Chapter 205
Kael's POV
The blood from Rezar's shoulder wound pooled on the desk between us. Dark. Spreading. The metallic smell filled the small control room.
I kept the pipe pressed against his throat. Watched him struggle to breathe through the pain.
"You want to know what conditions?" I said. My voice came out flat. "Fine. Here they are."
I leaned in closer. Close enough to see the sweat beading on his forehead.
"You restore order on this ship. Turn it around. Head back to port. And Wild Hunt pulls every single hunter off Lynette's trail."
Rezar's laugh came out wet. Choked.
"You think... you think I can just let her go?" He coughed. More blood on his lips. "Wild Hunt doesn't forgive. We don't forget. If I just walk away from this, we lose all credibility in the wolf world."
My jaw clenched. I'd expected this.
"Then we compromise," I said. "This ends here. Tonight. You leave her alone on this ship. And for the next three months—you don't touch her or her family."

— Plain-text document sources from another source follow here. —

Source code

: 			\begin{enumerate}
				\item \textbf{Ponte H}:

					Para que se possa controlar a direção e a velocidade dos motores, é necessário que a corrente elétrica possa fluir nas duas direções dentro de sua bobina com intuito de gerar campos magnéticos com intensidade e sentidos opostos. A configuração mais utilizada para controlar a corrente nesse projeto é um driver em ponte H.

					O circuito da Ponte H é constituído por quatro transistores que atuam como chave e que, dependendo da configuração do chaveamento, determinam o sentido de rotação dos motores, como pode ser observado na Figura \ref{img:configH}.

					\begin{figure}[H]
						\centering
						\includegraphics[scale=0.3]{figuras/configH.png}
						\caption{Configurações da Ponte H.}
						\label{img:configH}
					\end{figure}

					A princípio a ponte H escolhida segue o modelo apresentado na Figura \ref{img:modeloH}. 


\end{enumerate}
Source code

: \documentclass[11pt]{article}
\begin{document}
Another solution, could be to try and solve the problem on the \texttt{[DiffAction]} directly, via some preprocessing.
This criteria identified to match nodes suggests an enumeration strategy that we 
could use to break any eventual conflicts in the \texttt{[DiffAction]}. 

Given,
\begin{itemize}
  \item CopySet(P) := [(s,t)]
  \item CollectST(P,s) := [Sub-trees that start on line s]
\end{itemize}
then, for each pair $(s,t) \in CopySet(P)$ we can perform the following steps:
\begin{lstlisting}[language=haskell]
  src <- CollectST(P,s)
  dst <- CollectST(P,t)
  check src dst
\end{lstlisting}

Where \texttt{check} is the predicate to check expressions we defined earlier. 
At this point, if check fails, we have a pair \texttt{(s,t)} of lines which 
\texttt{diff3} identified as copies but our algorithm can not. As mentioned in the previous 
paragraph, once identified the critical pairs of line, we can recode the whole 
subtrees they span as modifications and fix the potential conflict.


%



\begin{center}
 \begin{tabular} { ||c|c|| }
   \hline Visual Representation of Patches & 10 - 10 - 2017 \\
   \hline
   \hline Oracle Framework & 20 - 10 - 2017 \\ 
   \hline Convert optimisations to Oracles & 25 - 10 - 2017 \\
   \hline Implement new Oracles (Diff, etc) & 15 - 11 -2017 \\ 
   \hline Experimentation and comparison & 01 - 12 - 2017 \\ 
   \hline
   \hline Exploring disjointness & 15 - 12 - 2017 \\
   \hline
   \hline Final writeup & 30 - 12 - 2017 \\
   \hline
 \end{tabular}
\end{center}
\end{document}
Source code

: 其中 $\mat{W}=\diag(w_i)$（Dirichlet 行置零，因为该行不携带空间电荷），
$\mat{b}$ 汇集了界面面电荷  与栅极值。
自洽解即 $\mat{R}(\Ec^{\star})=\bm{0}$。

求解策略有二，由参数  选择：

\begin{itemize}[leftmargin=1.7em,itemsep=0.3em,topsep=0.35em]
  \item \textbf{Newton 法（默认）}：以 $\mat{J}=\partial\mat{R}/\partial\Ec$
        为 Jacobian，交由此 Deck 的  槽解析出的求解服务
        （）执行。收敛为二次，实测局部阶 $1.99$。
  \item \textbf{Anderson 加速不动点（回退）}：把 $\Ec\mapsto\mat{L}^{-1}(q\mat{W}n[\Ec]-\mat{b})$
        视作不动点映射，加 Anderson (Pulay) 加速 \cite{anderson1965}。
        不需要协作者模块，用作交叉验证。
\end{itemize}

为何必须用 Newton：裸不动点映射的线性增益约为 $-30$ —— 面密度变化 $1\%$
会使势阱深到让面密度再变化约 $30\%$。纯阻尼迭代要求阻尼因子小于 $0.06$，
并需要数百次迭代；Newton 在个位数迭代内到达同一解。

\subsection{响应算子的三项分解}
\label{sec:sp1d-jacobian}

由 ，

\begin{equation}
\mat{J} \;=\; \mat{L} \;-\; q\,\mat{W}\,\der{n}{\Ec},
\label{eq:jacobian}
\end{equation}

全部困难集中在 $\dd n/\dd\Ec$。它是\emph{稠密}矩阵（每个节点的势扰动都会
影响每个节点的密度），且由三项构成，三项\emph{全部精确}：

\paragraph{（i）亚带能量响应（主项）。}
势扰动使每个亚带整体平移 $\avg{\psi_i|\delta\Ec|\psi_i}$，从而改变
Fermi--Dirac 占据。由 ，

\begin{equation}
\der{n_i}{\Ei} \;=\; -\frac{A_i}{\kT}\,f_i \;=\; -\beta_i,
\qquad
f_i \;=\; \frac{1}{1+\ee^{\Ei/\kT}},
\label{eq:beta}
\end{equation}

His eyes narrowed. "Three months?"
"Three months," I repeated. "After that, if you still want revenge, you follow wolf law. Proper challenge. No ambushes. No targeting innocents."
I pulled the pipe back slightly. Let him breathe.
"And from now on, Wild Hunt stays out of Harrington territory. Completely."
For a moment, he just stared at me. His good hand pressed against his ruined shoulder, trying to stem the bleeding.
Then his expression changed. The pain gave way to something else.
Cold calculation.
"You think I'll agree to that?" His voice dropped. Got quieter. More dangerous. "You think I'll just roll over because you stuck a pipe in my shoulder?"
My hand tightened on the metal.
"Unless you can wipe out the entire Wild Hunt organization," Rezar continued, "the hunt for her will never stop. Never. We have people everywhere. Contacts in every major city. Even if you kill me right now—"
"Shut up."
"—my vitals flatline, and the entire network gets the alert. Every single Wild Hunt member will know you killed me. And then..." He coughed. Blood sprayed from his lips. "Then they'll come for her family. Her friends. Everyone she's ever cared about. They'll make it slow. Painful. Personal."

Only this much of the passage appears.